> _DESCRIPTION OF THE TASK_:
Every entry below should be printed exactly, without its images.

> _RECORDS SUPPLIED_:
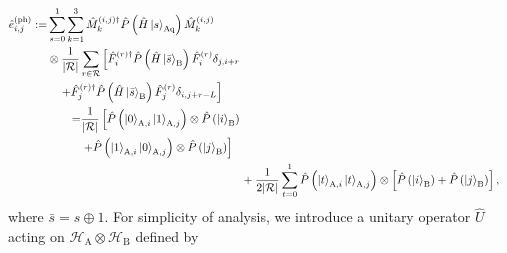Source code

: \documentclass[twocolumn,superscriptaddress,pra,footinbib,notitlepage]{revtex4-1}
\newcommand{\1}{\mbox{1}\hspace{-0.25em}\mbox{l}}
\newcommand{\abs}[1]{\lvert#1\rvert}
\begin{document}
\begin{align}
\begin{split}
\hat{e}_{i, j}^{(\textrm{ph})}:=&\sum_{s=0}^1\sum_{k=1}^3\hat{M}_k^{(i, j)\dagger}\hat{P}\left(\hat{H}\ket{s}_\textrm{Aq}\right)\hat{M}_k^{(i, j)}\\
&\otimes\frac{1}{\abs{\mathcal{R}}}\sum_{r\in\mathcal{R}}\left[\hat{F}_i^{(r)\dagger}\hat{P}\left(\hat{H}\ket{\bar{s}}_\textrm{B}\right)\hat{F}_i^{(r)}\delta_{j, i+r}\right.\\
&\left.\quad+\hat{F}_j^{(r)\dagger}\hat{P}\left(\hat{H}\ket{\bar{s}}_\textrm{B}\right)\hat{F}_j^{(r)}\delta_{i, j+r-L}\right]
\end{split}\nonumber\\
\begin{split}
=&\frac{1}{\abs{\mathcal{R}}}\left[\hat{P}\left(\ket{0}_{\textrm{A}, i}\ket{1}_{\textrm{A}, j}\right)\otimes\hat{P}\left(\ket{i}_\textrm{B}\right)\right.\\
&\left.+\hat{P}\left(\ket{1}_{\textrm{A}, i}\ket{0}_{\textrm{A}, j}\right)\otimes\hat{P}\left(\ket{j}_\textrm{B}\right)\right]
\end{split}\nonumber\\
&+\frac{1}{2\abs{\mathcal{R}}}\sum_{t=0}^1\hat{P}\left(\ket{t}_{\textrm{A}, i}\ket{t}_{\textrm{A}, j}\right)\otimes\left[\hat{P}\left(\ket{i}_\textrm{B}\right)+\hat{P}\left(\ket{j}_\textrm{B}\right)\right],
\label{defi:ephPOVM_ij}
\end{align}
where $\bar{s}=s\oplus1$.
For simplicity of analysis, we introduce a unitary operator $\hat{U}$ acting on $\mathcal{H}_\textrm{A}\otimes\mathcal{H}_\textrm{B}$ defined by
\end{document}
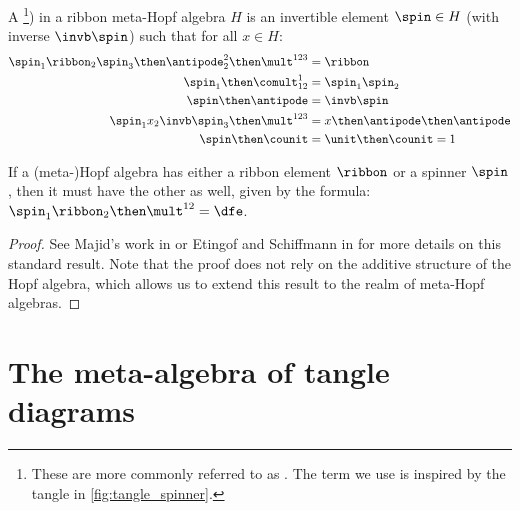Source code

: \begin{definition}[spinner]
        A \footnote{%
                These are more commonly referred to as . The term we use is inspired by
                the tangle in \cref{fig:tangle_spinner}.
        }) in a ribbon meta-Hopf algebra $H$ is an invertible element
        $\spin\in H$ (with inverse $\invb\spin$) such that for all $x\in H$:
        \begin{align}
                \label{eq:spinner_ribbon}
                \spin_1\ribbon_2\spin_3 \then \antipode^2_2 \then \mult^{123} &=
                \ribbon\\
                \label{eq:spinner_comult}
                \spin_1\then\comult^{1}_{12} &=\spin_1\spin_2\\
                \label{eq:spinner_antipode}
                \spin \then\antipode &= \invb\spin\\
                \label{eq:spinner_conjugate}
                \spin_{1}x_2\invb\spin_{3}\then\mult^{123} &=
                x \then \antipode \then \antipode\\
                \label{eq:spinner_counit}
                \spin \then \counit &= \unit \then \counit = 1
        \end{align}
\end{definition}

\begin{lemma}\label{lem:spinner_ribbon}
        If a (meta-)Hopf algebra has either a ribbon element $\ribbon$ or a spinner
        $\spin$, then it must have the other as well, given by the formula:
        $\spin_1 \ribbon_2 \then \mult^{12} = \dfe$.
\end{lemma}
\begin{proof}
        See Majid's work in \cite{SM} or Etingof and Schiffmann in \cite{ES}
        for more details on this standard result. Note that the proof does not
        rely on the additive structure of the Hopf algebra, which allows us to
        extend this result to the realm of meta-Hopf algebras.
\end{proof}

\section{The meta-algebra of tangle diagrams}
\label{sec:topological_interpretations}

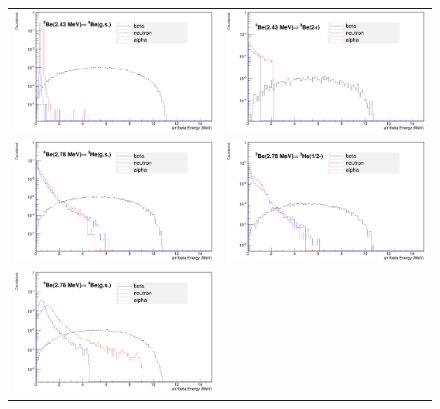 \documentclass{JINST}
\begin{document}
\begin{figure}[htp]

  \centering

  

  \begin{tabular}{cc}


    \includegraphics[width=60mm]{a_n_beta_spect_c2.eps}&

    \includegraphics[width=60mm]{a_n_beta_spect_c3.eps}\\

    \includegraphics[width=60mm]{a_n_beta_spect_c4.eps}&

    \includegraphics[width=60mm]{a_n_beta_spect_c5.eps}\\

      \includegraphics[width=60mm]{a_n_beta_spect_c6.eps}&


\end{tabular}
\end{figure}
\end{document}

> _RESULT OF THIS TASK_:
Source code

: \documentclass[twocolumn,superscriptaddress,pra,footinbib,notitlepage]{revtex4-1}
\newcommand{\1}{\mbox{1}\hspace{-0.25em}\mbox{l}}
\newcommand{\abs}[1]{\lvert#1\rvert}
\begin{document}
\begin{align}
\begin{split}
\hat{e}_{i, j}^{(\textrm{ph})}:=&\sum_{s=0}^1\sum_{k=1}^3\hat{M}_k^{(i, j)\dagger}\hat{P}\left(\hat{H}\ket{s}_\textrm{Aq}\right)\hat{M}_k^{(i, j)}\\
&\otimes\frac{1}{\abs{\mathcal{R}}}\sum_{r\in\mathcal{R}}\left[\hat{F}_i^{(r)\dagger}\hat{P}\left(\hat{H}\ket{\bar{s}}_\textrm{B}\right)\hat{F}_i^{(r)}\delta_{j, i+r}\right.\\
&\left.\quad+\hat{F}_j^{(r)\dagger}\hat{P}\left(\hat{H}\ket{\bar{s}}_\textrm{B}\right)\hat{F}_j^{(r)}\delta_{i, j+r-L}\right]
\end{split}\nonumber\\
\begin{split}
=&\frac{1}{\abs{\mathcal{R}}}\left[\hat{P}\left(\ket{0}_{\textrm{A}, i}\ket{1}_{\textrm{A}, j}\right)\otimes\hat{P}\left(\ket{i}_\textrm{B}\right)\right.\\
&\left.+\hat{P}\left(\ket{1}_{\textrm{A}, i}\ket{0}_{\textrm{A}, j}\right)\otimes\hat{P}\left(\ket{j}_\textrm{B}\right)\right]
\end{split}\nonumber\\
&+\frac{1}{2\abs{\mathcal{R}}}\sum_{t=0}^1\hat{P}\left(\ket{t}_{\textrm{A}, i}\ket{t}_{\textrm{A}, j}\right)\otimes\left[\hat{P}\left(\ket{i}_\textrm{B}\right)+\hat{P}\left(\ket{j}_\textrm{B}\right)\right],
\label{defi:ephPOVM_ij}
\end{align}
where $\bar{s}=s\oplus1$.
For simplicity of analysis, we introduce a unitary operator $\hat{U}$ acting on $\mathcal{H}_\textrm{A}\otimes\mathcal{H}_\textrm{B}$ defined by
\end{document}
Source code

: \begin{definition}[spinner]
        A \footnote{%
                These are more commonly referred to as . The term we use is inspired by
                the tangle in \cref{fig:tangle_spinner}.
        }) in a ribbon meta-Hopf algebra $H$ is an invertible element
        $\spin\in H$ (with inverse $\invb\spin$) such that for all $x\in H$:
        \begin{align}
                \label{eq:spinner_ribbon}
                \spin_1\ribbon_2\spin_3 \then \antipode^2_2 \then \mult^{123} &=
                \ribbon\\
                \label{eq:spinner_comult}
                \spin_1\then\comult^{1}_{12} &=\spin_1\spin_2\\
                \label{eq:spinner_antipode}
                \spin \then\antipode &= \invb\spin\\
                \label{eq:spinner_conjugate}
                \spin_{1}x_2\invb\spin_{3}\then\mult^{123} &=
                x \then \antipode \then \antipode\\
                \label{eq:spinner_counit}
                \spin \then \counit &= \unit \then \counit = 1
        \end{align}
\end{definition}

\begin{lemma}\label{lem:spinner_ribbon}
        If a (meta-)Hopf algebra has either a ribbon element $\ribbon$ or a spinner
        $\spin$, then it must have the other as well, given by the formula:
        $\spin_1 \ribbon_2 \then \mult^{12} = \dfe$.
\end{lemma}
\begin{proof}
        See Majid's work in \cite{SM} or Etingof and Schiffmann in \cite{ES}
        for more details on this standard result. Note that the proof does not
        rely on the additive structure of the Hopf algebra, which allows us to
        extend this result to the realm of meta-Hopf algebras.
\end{proof}

\section{The meta-algebra of tangle diagrams}
\label{sec:topological_interpretations}

 \documentclass{JINST}
\begin{document}
\begin{figure}[htp]

  \centering

  

  \begin{tabular}{cc}


    \includegraphics[width=60mm]{a_n_beta_spect_c2.eps}&

    \includegraphics[width=60mm]{a_n_beta_spect_c3.eps}\\

    \includegraphics[width=60mm]{a_n_beta_spect_c4.eps}&

    \includegraphics[width=60mm]{a_n_beta_spect_c5.eps}\\

      \includegraphics[width=60mm]{a_n_beta_spect_c6.eps}&


\end{tabular}
\end{figure}
\end{document}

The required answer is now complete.